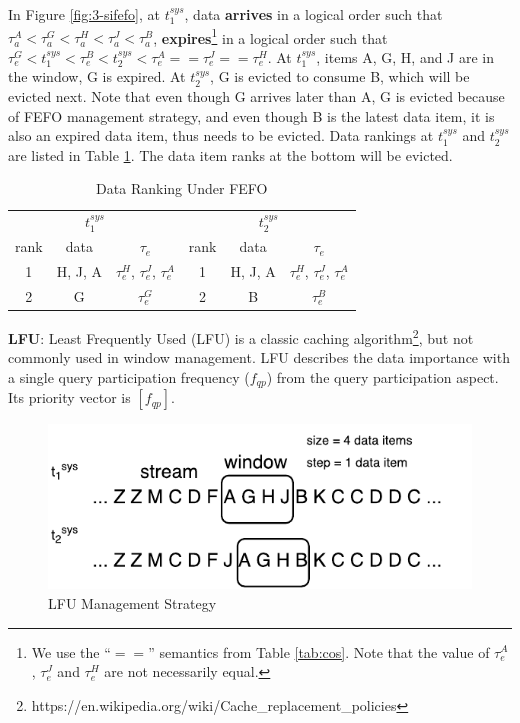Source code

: In Figure \ref{fig:3-sifefo}, at $t^{sys}_{1}$, data \textbf{arrives} in a logical order such that $\tau^{A}_{a} < \tau^{G}_{a} < \tau^{H}_{a} < \tau^{J}_{a} < \tau^{B}_{a}$, \textbf{expires}\footnote{We use the ``$==$'' semantics from Table \ref{tab:cos}. Note that the value of $\tau^{A}_{e}$, $\tau^{J}_{e}$ and $\tau^{H}_{e}$ are not necessarily equal.} in a logical order such that $\tau^{G}_{e} < t^{sys}_{1} < \tau^{B}_{e} < t^{sys}_{2} < \tau^{A}_{e} == \tau^{J}_{e} == \tau^{H}_{e}$.
At $t^{sys}_{1}$, items A, G, H, and J are in the window, G is expired.
At $t^{sys}_{2}$, G is evicted to consume B, which will be evicted next. 
Note that even though G arrives later than A, G is evicted because of FEFO management strategy,
and even though B is the latest data item, it is also an expired data item, thus needs to be evicted. 
Data rankings at $t^{sys}_{1}$ and $t^{sys}_{2}$ are listed in Table \ref{tab:fefo}. 
The data item ranks at the bottom will be evicted. 

\begin{table}[!htbp]
\centering
\caption{Data Ranking Under FEFO}
\label{tab:fefo}
\begin{tabular}{|c|c|c||c|c|c|}
\hline
\multicolumn{3}{|c||}{$t^{sys}_{1}$} & \multicolumn{3}{c|}{$t^{sys}_{2}$} \\ \hhline{|======|}
rank & data & $\tau_{e}$ & rank & data & $\tau_{e}$ \\ \hhline{|=|=|=#=|=|=|}
1 & H, J, A & $\tau^{H}_{e}$, $\tau^{J}_{e}$, $\tau^{A}_{e}$ & 1 & H, J, A & $\tau^{H}_{e}$, $\tau^{J}_{e}$, $\tau^{A}_{e}$ \\ \hline
2 & G & $\tau^{G}_{e}$ & 2 & B & $\tau^{B}_{e}$ \\ \hline
\end{tabular}
\end{table}

\textbf{LFU}:
Least Frequently Used (LFU) is a classic caching algorithm\footnote{https://en.wikipedia.org/wiki/Cache\_replacement\_policies}, but not commonly used in window management.
LFU describes the data importance with a single query participation frequency ($f_{qp}$) from the query participation aspect. 
Its priority vector is $[f_{qp}]$.

\begin{figure}[!htbp]
	\centering
    \includegraphics[width=5in]{img/3-silfu.pdf}
    \caption{LFU Management Strategy}
    \label{fig:3-silfu}
\end{figure}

--- --- ---

→ **WHAT TO DO**: The word "silfu" occurs on some lines of the data. Give the number of those lines only.

→ **SOLUTION TO THE EXERCISE**: 2